In this manner, when an abnormality is detected on the secondary
closed-loop, the lighting operation of the lamp is stopped via the
lighting control unit, and a desirable protection operation is
carried out even when an abnormal electrical discharge is
occurred.
In certain inventive aspects, the impedance component to be
arranged on the secondary closed-loop is preferably a component
having a low impedance characteristic for a frequency of the lamp
driving current and a high impedance characteristic for frequencies
of the signal components such as the abnormal electrical discharge
to be detected for preventing loss of the lamp driving current.
As an example of such a component, for example, ferrite beads whose
impedance is low at the lamp driving frequency and increases
abruptly at the frequency near 200 MHz to 500 MHz can be used.
As described above, according to certain inventive aspects, a lamp
driving device which is effective for discriminating the abnormal
electrical discharge element from the noise element, and hence is
superior in noise performance is provided.
BRIEF DESCRIPTION OF THE DRAWINGS
FIG. 1 is a circuit block diagram showing a configuration of a lamp
driving device according to an embodiment of the invention;
FIGS. 2A and 2B are characteristic drawings showing a current
waveform of a current flowing in a high pressure line in the normal
state and a current waveform when an abnormal electrical discharge
is occurred;
FIG. 3 is a conceptual drawing showing frequency characteristics of
a lamp current element, an abnormal electrical discharge element,
and other noise elements;
FIG. 4 is a conceptual drawing showing a relation between the
abnormal electrical discharge element and the frequency
characteristics of an impedance component;
FIG. 5 is a circuit block diagram showing a configuration of the
lamp driving device according to a second embodiment;
FIGS. 6A and 6B are characteristic drawings showing waveforms
generated at respective points in the lamp driving device shown in
FIG. 5;
FIG. 7 is a circuit block diagram showing a configuration of the
lamp driving device according to a third embodiment;
FIG. 8 is a characteristic drawing showing the frequency
characteristics of impedance components 30-1 and 30-2 shown in FIG.
7;
FIG. 9 is a circuit block diagram showing a configuration of the
lamp driving device according to a fourth embodiment;
FIG. 10 is a characteristic drawing showing frequency
characteristics of the impedance components 30-1 and 30-2 shown in
FIG. 9;
FIG. 11 is a circuit block diagram showing a configuration of the
lamp driving device according to a fifth embodiment;
FIG. 12 is a characteristic drawing showing frequency
characteristics of the impedance components shown in FIG. 11;
FIG. 13 is a circuit block diagram showing a configuration of the
lamp driving device according to a sixth embodiment; and
FIG. 14 is a circuit block diagram showing a configuration of the
lamp driving device according to a seventh embodiment.
DETAILED DESCRIPTION OF CERTAIN EMBODIMENTS
Various aspects and features of the invention will become more
fully apparent from the following description and appended claims
taken in conjunction with the foregoing drawings.

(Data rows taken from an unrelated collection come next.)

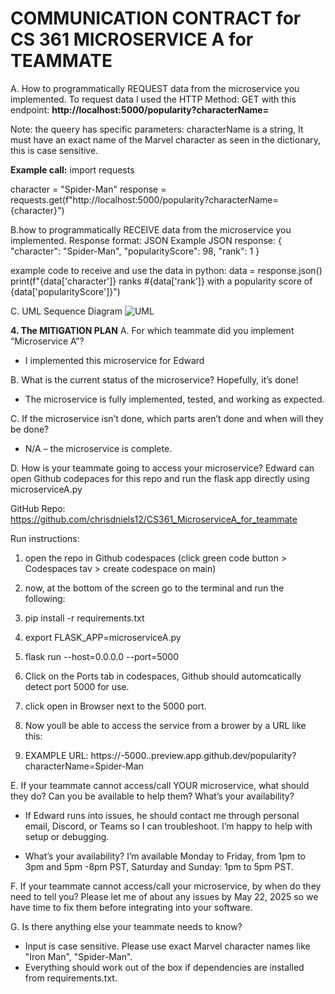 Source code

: # COMMUNICATION CONTRACT for CS 361 MICROSERVICE A for TEAMMATE

A. How to programmatically REQUEST data from the microservice you implemented. 
To request data I used the HTTP Method: GET
with this endpoint:
**http://localhost:5000/popularity?characterName=<CharacterName>**

Note: the queery has specific parameters: 
characterName is a string, It must have an exact name of the Marvel character as seen in the dictionary, this is case sensitive.

**Example call:**
import requests

character = "Spider-Man"
response = requests.get(f"http://localhost:5000/popularity?characterName={character}")

B.how to programmatically RECEIVE data from the microservice you implemented.
Response format: JSON
Example JSON response:
{
  "character": "Spider-Man",
  "popularityScore": 98,
  "rank": 1
}

example code to receive and use the data in python:
data = response.json()
print(f"{data['character']} ranks #{data['rank']} with a popularity score of {data['popularityScore']}")

C. UML Sequence Diagram
![UML](https://github.com/user-attachments/assets/b0a17fb4-3594-46da-b00b-037873b5343e)

**4. The MITIGATION PLAN**
A. For which teammate did you implement “Microservice A”?
- I implemented this microservice for Edward

B. What is the current status of the microservice? Hopefully, it’s done!
- The microservice is fully implemented, tested, and working as expected.

C. If the microservice isn’t done, which parts aren’t done and when will they be done?
- N/A – the microservice is complete.

D. How is your teammate going to access your microservice?
Edward can open Github codepaces for this repo and run the flask app directly using microserviceA.py

GitHub Repo: https://github.com/chrisdniels12/CS361_MicroserviceA_for_teammate

Run instructions:
1.   open the repo in Github codespaces (click green code button > Codespaces tav > create codespace on main)
2.   now, at the bottom of the screen go to the terminal and run the following:
3.   pip install -r requirements.txt
4.   export FLASK_APP=microserviceA.py
5.   flask run --host=0.0.0.0 --port=5000

6.   Click on the Ports tab in codespaces, Github should automcatically detect port 5000 for use.
7.   click open in Browser next to the 5000 port.
8.   Now youll be able to access the service from a brower by a URL like this:
9.   EXAMPLE URL: https://<your-username>-5000.<unique-id>.preview.app.github.dev/popularity?characterName=Spider-Man

E. If your teammate cannot access/call YOUR microservice, what should they do? Can you be available to help them? What’s your availability?

- If Edward runs into issues, he should contact me through personal email, Discord, or Teams so I can troubleshoot. I’m happy to help with setup or debugging.

-  What’s your availability?
I’m available Monday to Friday, from 1pm to 3pm and 5pm -8pm PST, Saturday and Sunday: 1pm to 5pm PST.


F. If your teammate cannot access/call your microservice, by when do they need to tell you?
Please let me of about any issues by May 22, 2025 so we have time to fix them before integrating into your software.

G. Is there anything else your teammate needs to know?
- Input is case sensitive. Please use exact Marvel character names like "Iron Man", "Spider-Man".
- Everything should work out of the box if dependencies are installed from requirements.txt.
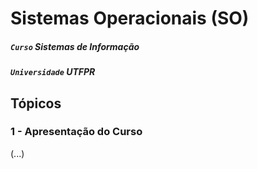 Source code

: # Sistemas Operacionais (SO)

##### `Curso` Sistemas de Informação
##### `Universidade` UTFPR

## Tópicos

### 1 - Apresentação do Curso
(...)

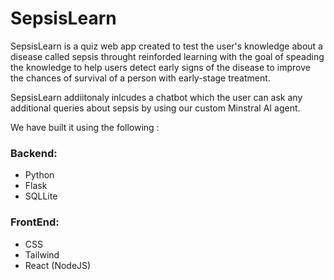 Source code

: # SepsisLearn
SepsisLearn is a quiz web app created to test the user's knowledge about a disease called sepsis throught reinforded learning with the goal of speading the knowledge to help users detect early signs of the disease to improve the chances of survival of a person with early-stage treatment.

SepsisLearn addiitonaly inlcudes a chatbot which the user can ask any additional queries about sepsis by using our custom Minstral AI agent.


We have built it using the following :
### Backend: 
- Python
- Flask
- SQLLite
### FrontEnd: 
- CSS
- Tailwind
- React (NodeJS) 
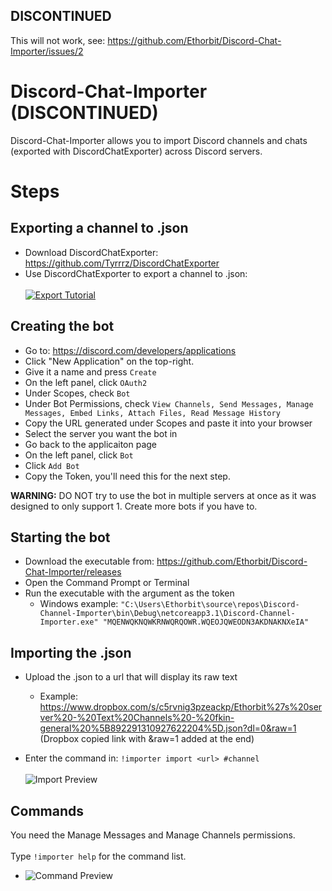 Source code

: ## DISCONTINUED
This will not work, see: https://github.com/Ethorbit/Discord-Chat-Importer/issues/2

# Discord-Chat-Importer (DISCONTINUED)
Discord-Chat-Importer allows you to import Discord channels and chats (exported with DiscordChatExporter) across Discord servers.

# Steps
## Exporting a channel to .json
* Download DiscordChatExporter: https://github.com/Tyrrrz/DiscordChatExporter
* Use DiscordChatExporter to export a channel to .json:
<br></br> [![Export Tutorial](https://i.imgur.com/78Ejkhp.jpg)](https://m.youtube.com/watch?v=tt-TBOWLyJk)

## Creating the bot
* Go to: https://discord.com/developers/applications
* Click "New Application" on the top-right.
* Give it a name and press `Create`
* On the left panel, click `OAuth2`
* Under Scopes, check `Bot`
* Under Bot Permissions, check `View Channels, Send Messages, Manage Messages, Embed Links, Attach Files, Read Message History`
* Copy the URL generated under Scopes and paste it into your browser
* Select the server you want the bot in
* Go back to the applicaiton page
* On the left panel, click `Bot`
* Click `Add Bot`
* Copy the Token, you'll need this for the next step.

**WARNING:** DO NOT try to use the bot in multiple servers at once as it was designed to only support 1. Create more bots if you have to.

## Starting the bot
* Download the executable from: https://github.com/Ethorbit/Discord-Chat-Importer/releases
* Open the Command Prompt or Terminal
* Run the executable with the argument as the token
   * Windows example: `"C:\Users\Ethorbit\source\repos\Discord-Channel-Importer\bin\Debug\netcoreapp3.1\Discord-Channel-Importer.exe" "MQENWQKNQWKRNWQRQOWR.WQEOJQWEODN3AKDNAKNXeIA"`


## Importing the .json
* Upload the .json to a url that will display its raw text
   * Example: https://www.dropbox.com/s/c5rvnig3pzeackp/Ethorbit%27s%20server%20-%20Text%20Channels%20-%20fkin-general%20%5B892291310927622204%5D.json?dl=0&raw=1
(Dropbox copied link with &raw=1 added at the end)

* Enter the command in: `!importer import <url> #channel`
<br></br> ![Import Preview](https://i.imgur.com/SZ1bOq9.png)

## Commands
You need the Manage Messages and Manage Channels permissions.
<br></br>Type `!importer help` for the command list.
* ![Command Preview](https://i.imgur.com/I684Agh.png)
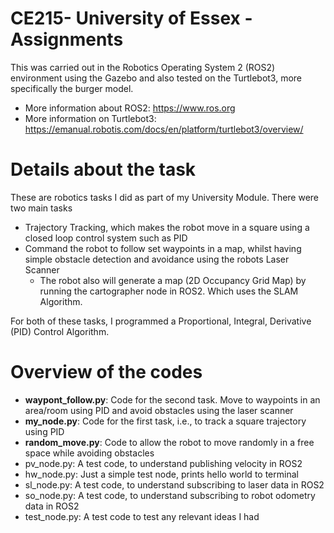 # CE215- University of Essex -Assignments

This was carried out in the Robotics Operating System 2 (ROS2) environment using the Gazebo and also tested on the Turtlebot3, more specifically the burger model. 
- More information about ROS2: https://www.ros.org
- More information on Turtlebot3: https://emanual.robotis.com/docs/en/platform/turtlebot3/overview/
  
# Details about the task
These are robotics tasks I did as part of my University Module. There were two main tasks
- Trajectory Tracking, which makes the robot move in a square using a closed loop control system such as PID
- Command the robot to follow set waypoints in a map, whilst having simple obstacle detection and avoidance using the robots Laser Scanner
    - The robot also will generate a map (2D Occupancy Grid Map) by running the cartographer node in ROS2. Which uses the SLAM Algorithm.

For both of these tasks, I programmed a Proportional, Integral, Derivative (PID) Control Algorithm.

# Overview of the codes
- **waypont_follow.py**: Code for the second task. Move to waypoints in an area/room using PID and avoid obstacles using the laser scanner 
- **my_node.py**: Code for the first task, i.e., to track a square trajectory using PID
- **random_move.py**: Code to allow the robot to move randomly in a free space while avoiding obstacles
- pv_node.py: A test code, to understand publishing velocity in ROS2
- hw_node.py: Just a simple test node, prints hello world to terminal
- sl_node.py: A test code, to understand subscribing to laser data in ROS2
- so_node.py: A test code, to understand subscribing to robot odometry data in ROS2
- test_node.py: A test code to test any relevant ideas I had
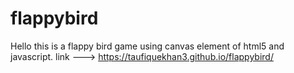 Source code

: # flappybird
Hello this is a flappy bird game using canvas element of html5 and javascript.
link ---> https://taufiquekhan3.github.io/flappybird/
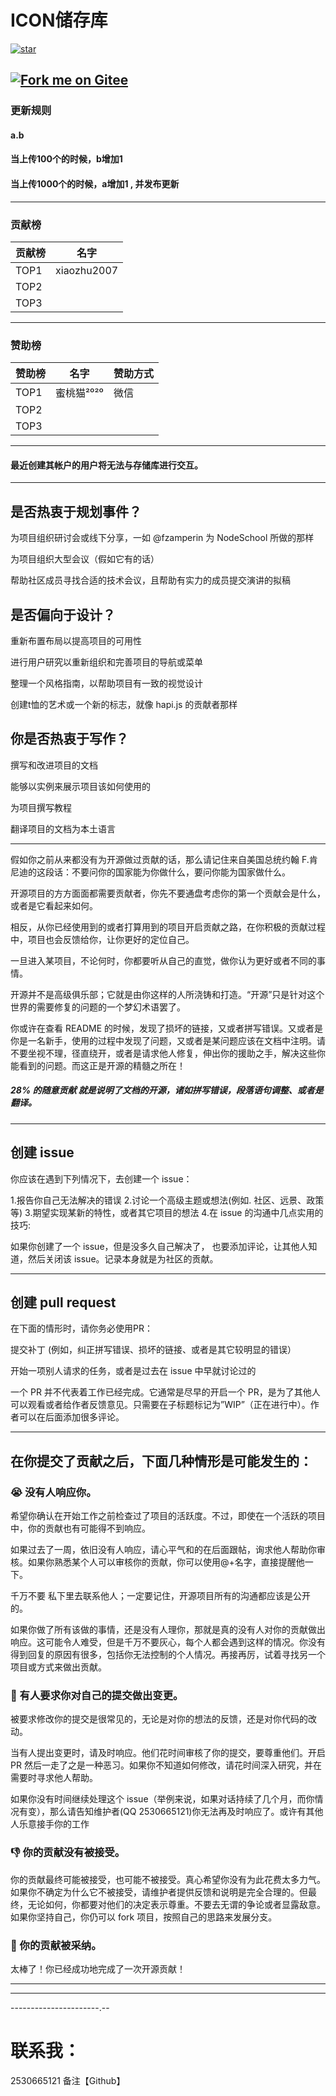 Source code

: # ICON储存库
[![star](https://gitee.com/xiaozhu2007/icon/badge/star.svg?theme=dark)](https://gitee.com/xiaozhu2007/icon/stargazers)

[![Fork me on Gitee](https://gitee.com/xiaozhu2007/icon/widgets/widget_2.svg?color=c71d23)](https://gitee.com/xiaozhu2007/icon)
----------

### 更新规则

#### a.b

#### 当上传100个的时候，b增加1

#### 当上传1000个的时候，a增加1  , 并发布更新

---------------------------

### 贡献榜

| 贡献榜 | 名字             | 
| ---------- | ------------- |
| TOP1       |xiaozhu2007 |
| TOP2       |  |
| TOP3       |  |


----------------------------

### 赞助榜

| 赞助榜 | 名字             | 赞助方式 |
| ---------- | ------------- | ------------|
| TOP1       | 蜜桃猫²⁰²⁰ | 微信 |
| TOP2       | |  |
| TOP3       | |  |

---------------------------

#### 最近创建其帐户的用户将无法与存储库进行交互。

-------------------


## 是否热衷于规划事件？

为项目组织研讨会或线下分享，一如 @fzamperin 为 NodeSchool 所做的那样

为项目组织大型会议（假如它有的话）

帮助社区成员寻找合适的技术会议，且帮助有实力的成员提交演讲的拟稿
## 是否偏向于设计？

重新布置布局以提高项目的可用性

进行用户研究以重新组织和完善项目的导航或菜单

整理一个风格指南，以帮助项目有一致的视觉设计

创建t恤的艺术或一个新的标志，就像 hapi.js 的贡献者那样
## 你是否热衷于写作？

撰写和改进项目的文档

能够以实例来展示项目该如何使用的

为项目撰写教程

翻译项目的文档为本土语言


-----------------

假如你之前从来都没有为开源做过贡献的话，那么请记住来自美国总统约翰 F.肯尼迪的这段话：不要问你的国家能为你做什么，要问你能为国家做什么。

开源项目的方方面面都需要贡献者，你先不要通盘考虑你的第一个贡献会是什么，或者是它看起来如何。

相反，从你已经使用到的或者打算用到的项目开启贡献之路，在你积极的贡献过程中，项目也会反馈给你，让你更好的定位自己。

一旦进入某项目，不论何时，你都要听从自己的直觉，做你认为更好或者不同的事情。

开源并不是高级俱乐部；它就是由你这样的人所浇铸和打造。“开源”只是针对这个世界的需要修复的问题的一个梦幻术语罢了。

你或许在查看 README 的时候，发现了损坏的链接，又或者拼写错误。又或者是你是一名新手，使用的过程中发现了问题，又或者是某问题应该在文档中注明。请不要坐视不理，径直绕开，或者是请求他人修复，伸出你的援助之手，解决这些你能看到的问题。而这正是开源的精髓之所在！

##### 28% 的随意贡献 就是说明了文档的开源，诸如拼写错误，段落语句调整、或者是翻译。

---------------
## 创建 issue
你应该在遇到下列情况下，去创建一个 issue：

1.报告你自己无法解决的错误
2.讨论一个高级主题或想法(例如. 社区、远景、政策等)
3.期望实现某新的特性，或者其它项目的想法
4.在 issue 的沟通中几点实用的技巧:

如果你创建了一个 issue，但是没多久自己解决了， 也要添加评论，让其他人知道，然后关闭该 issue。记录本身就是为社区的贡献。

--------------

## 创建 pull request
在下面的情形时，请你务必使用PR：

提交补丁 (例如，纠正拼写错误、损坏的链接、或者是其它较明显的错误）

开始一项别人请求的任务，或者是过去在 issue 中早就讨论过的

一个 PR 并不代表着工作已经完成。它通常是尽早的开启一个 PR，是为了其他人可以观看或者给作者反馈意见。只需要在子标题标记为”WIP”（正在进行中）。作者可以在后面添加很多评论。

------------------------

## 在你提交了贡献之后，下面几种情形是可能发生的：

### 😭 没有人响应你。
希望你确认在开始工作之前检查过了项目的活跃度。不过，即使在一个活跃的项目中，你的贡献也有可能得不到响应。

如果过去了一周，依旧没有人响应，请心平气和的在后面跟帖，询求他人帮助你审核。如果你熟悉某个人可以审核你的贡献，你可以使用@+名字，直接提醒他一下。

千万不要 私下里去联系他人；一定要记住，开源项目所有的沟通都应该是公开的。

如果你做了所有该做的事情，还是没有人理你，那就是真的没有人对你的贡献做出响应。这可能令人难受，但是千万不要灰心，每个人都会遇到这样的情况。你没有得到回复的原因有很多，包括你无法控制的个人情况。再接再厉，试着寻找另一个项目或方式来做出贡献。

### 🚧 有人要求你对自己的提交做出变更。
被要求修改你的提交是很常见的，无论是对你的想法的反馈，还是对你代码的改动。

当有人提出变更时，请及时响应。他们花时间审核了你的提交，要尊重他们。开启 PR 然后一走了之是一种恶习。如果你不知道如何修改，请花时间深入研究，并在需要时寻求他人帮助。

如果你没有时间继续处理这个 issue（举例来说，如果对话持续了几个月，而你情况有变），那么请告知维护者(QQ 2530665121)你无法再及时响应了。或许有其他人乐意接手你的工作

### 👎 你的贡献没有被接受。
你的贡献最终可能被接受，也可能不被接受。真心希望你没有为此花费太多力气。如果你不确定为什么它不被接受，请维护者提供反馈和说明是完全合理的。但最终，无论如何，你都要对他们的决定表示尊重。不要去无谓的争论或者显露敌意。如果你坚持自己，你仍可以 fork 项目，按照自己的思路来发展分支。

### 🎉 你的贡献被采纳。
太棒了！你已经成功地完成了一次开源贡献！

-------------------------
-------------------------
----------------------.--
# 联系我：
2530665121
备注【Github】
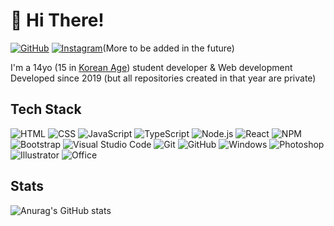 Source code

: # 👋 Hi There!

[![GitHub](https://img.shields.io/badge/GitHub-black.svg?style=for-the-badge&logo=github&logoColor=white)](https://github.com/Cherish239)   [![Instagram](https://img.shields.io/badge/Instagram-C13584.svg?style=for-the-badge&logo=instagram&logoColor=white)](https://www.instagram.com/water.___.0803/)(More to be added in the future)



I'm a 14yo (15 in [Korean Age](https://en.wikipedia.org/wiki/East_Asian_age_reckoning)) student developer & Web development
Developed since 2019 (but all repositories created in that year are private)

## Tech Stack
![HTML](https://img.shields.io/badge/HTML-E34F26.svg?style=for-the-badge&logo=html5&logoColor=white) ![CSS](https://img.shields.io/badge/CSS-1572B6.svg?style=for-the-badge&logo=css3&logoColor=white) ![JavaScript](https://img.shields.io/badge/JavaScript-F7DF1E.svg?&style=for-the-badge&logo=javascript&logoColor=black) 
![TypeScript](https://img.shields.io/badge/TypeScript-007ACC?style=for-the-badge&logo=typescript&logoColor=white) 
![Node.js](https://img.shields.io/badge/Node.js_-43853D.svg?&style=for-the-badge&logo=node.js&logoColor=white) 
![React](https://img.shields.io/badge/React-61DAFB.svg?&style=for-the-badge&logo=react&logoColor=black) 
![NPM](https://img.shields.io/badge/npm-CB3837?style=for-the-badge&logo=npm&logoColor=white) 
![Bootstrap](https://img.shields.io/badge/Bootstrap_-712cf9.svg?&style=for-the-badge&logo=bootstrap&logoColor=white)
![Visual Studio Code](https://img.shields.io/badge/Visual_Studio_Code-0078d7.svg?style=for-the-badge&logo=visual-studio-code&logoColor=white)
![Git](https://img.shields.io/badge/git-F05033.svg?style=for-the-badge&logo=git&logoColor=white)
![GitHub](https://img.shields.io/badge/GitHub-121011.svg?style=for-the-badge&logo=github&logoColor=white)
![Windows](https://img.shields.io/badge/Windows-0078D6?style=for-the-badge&logo=windows&logoColor=white)
![Photoshop](https://img.shields.io/badge/Photoshop-2995FF?style=for-the-badge&logo=adobe-photoshop&logoColor=black)
![Illustrator](https://img.shields.io/badge/Illustrator-FD8808?style=for-the-badge&logo=adobe-illustrator&logoColor=black)
![Office](https://img.shields.io/badge/Office-D83B01?style=for-the-badge&logo=microsoft-office&logoColor=white)

## Stats
![Anurag's GitHub stats](https://github-readme-stats.vercel.app/api?username=cherish239&show_icons=true&theme=radical)
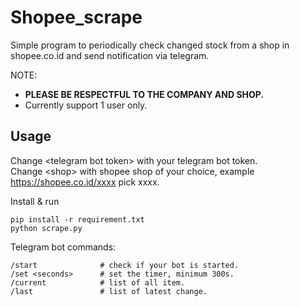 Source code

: # Shopee_scrape

Simple program to periodically check changed stock from a shop in shopee.co.id and send notification via telegram.
  
NOTE:
- **PLEASE BE RESPECTFUL TO THE COMPANY AND SHOP.**
- Currently support 1 user only.

## Usage

Change \<telegram bot token> with your telegram bot token.\
Change \<shop> with shopee shop of your choice, example https://shopee.co.id/xxxx pick xxxx.

Install & run

    pip install -r requirement.txt
    python scrape.py

Telegram bot commands:

    /start              # check if your bot is started.
    /set <seconds>      # set the timer, minimum 300s.
    /current            # list of all item.
    /last               # list of latest change. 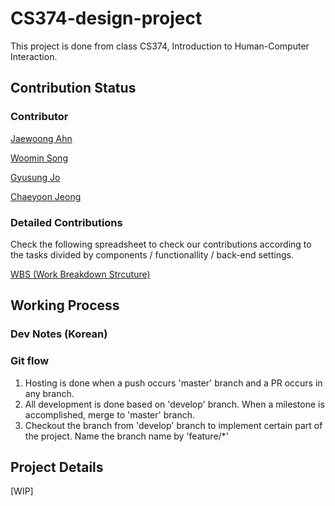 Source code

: # CS374-design-project

This project is done from class CS374, Introduction to Human-Computer Interaction.

## Contribution Status

### Contributor

[Jaewoong Ahn](https://github.com/busankimchi)

[Woomin Song](https://github.com/totolacky)

[Gyusung Jo](https://github.com/gyusss)

[Chaeyoon Jeong](https://github.com/chaeyoonjeong)

### Detailed Contributions

Check the following spreadsheet to check our contributions according to the tasks divided by components / functionallity / back-end settings.

[WBS (Work Breakdown Strcuture)](https://docs.google.com/spreadsheets/d/1zMIxAb7RoWQG_NQ1JPm9jan3aDGA5EjUEq8qmSvUdl4/edit#gid=0)

## Working Process

### Dev Notes (Korean)

### Git flow

1. Hosting is done when a push occurs 'master' branch and a PR occurs in any branch.
2. All development is done based on 'develop' branch. When a milestone is accomplished, merge to 'master' branch.
3. Checkout the branch from 'develop' branch to implement certain part of the project. Name the branch name by 'feature/\*'

## Project Details

[WIP]
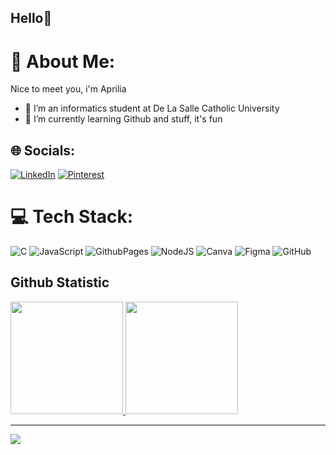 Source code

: ## Hello👋
# 💫 About Me:
Nice to meet you, i'm Aprilia <br>
- 🔭 I’m an informatics student at De La Salle Catholic University <br>
- 🌱 I’m currently learning Github and stuff, it's fun <br>


## 🌐 Socials:
[![LinkedIn](https://img.shields.io/badge/LinkedIn-%230077B5.svg?logo=linkedin&logoColor=white)](https://linkedin.com/in/Aprilia) [![Pinterest](https://img.shields.io/badge/Pinterest-%23E60023.svg?logo=Pinterest&logoColor=white)](https://pinterest.com/Jandabolong_) 

# 💻 Tech Stack:
![C](https://img.shields.io/badge/c-%2300599C.svg?style=flat&logo=c&logoColor=white) ![JavaScript](https://img.shields.io/badge/javascript-%23323330.svg?style=flat&logo=javascript&logoColor=%23F7DF1E) ![GithubPages](https://img.shields.io/badge/github%20pages-121013?style=flat&logo=github&logoColor=white) ![NodeJS](https://img.shields.io/badge/node.js-6DA55F?style=flat&logo=node.js&logoColor=white) ![Canva](https://img.shields.io/badge/Canva-%2300C4CC.svg?style=flat&logo=Canva&logoColor=white) ![Figma](https://img.shields.io/badge/figma-%23F24E1E.svg?style=flat&logo=figma&logoColor=white) ![GitHub](https://img.shields.io/badge/github-%23121011.svg?style=flat&logo=github&logoColor=white)

## Github Statistic
<p align="left">
<a href="https://github.com/apriliamonica">
  <img height="180em" src="https://github-readme-stats-eight-theta.vercel.app/api?username=apriliamonica&show_icons=true&theme=algolia&include_all_commits=true&count_private=true"/>
  <img height="180em" src="https://github-readme-stats-eight-theta.vercel.app/api/top-langs/?username=apriliamonica&layout=compact&theme=algolia"/>
</a>
</p>

---
[![](https://visitcount.itsvg.in/api?id=apriliamonica&icon=7&color=12)](https://visitcount.itsvg.in)

<!-- Proudly created with GPRM ( https://gprm.itsvg.in ) -->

In the drawings,
like reference numerals indicate identical or functionally similar
elements. In the following description, specific details are given
to provide a thorough understanding of the disclosed methods and
apparatus. However, it will be understood by one of ordinary skill
in the technology that the disclosed systems and methods may be
practiced without these specific details. For example, electrical
components may be shown in block diagrams in order not to obscure
certain aspects in unnecessary detail. In other instances, such
components, other structures and techniques may be shown in detail
to further explain certain aspects.
Referring now to the attached drawings, a lamp driving device
according to the invention will be descried. The invention is not
limited to the embodiment shown below and can be modified as
needed.
FIG. 1 is a circuit block diagram showing a configuration of the
lamp driving device according to an embodiment of the invention.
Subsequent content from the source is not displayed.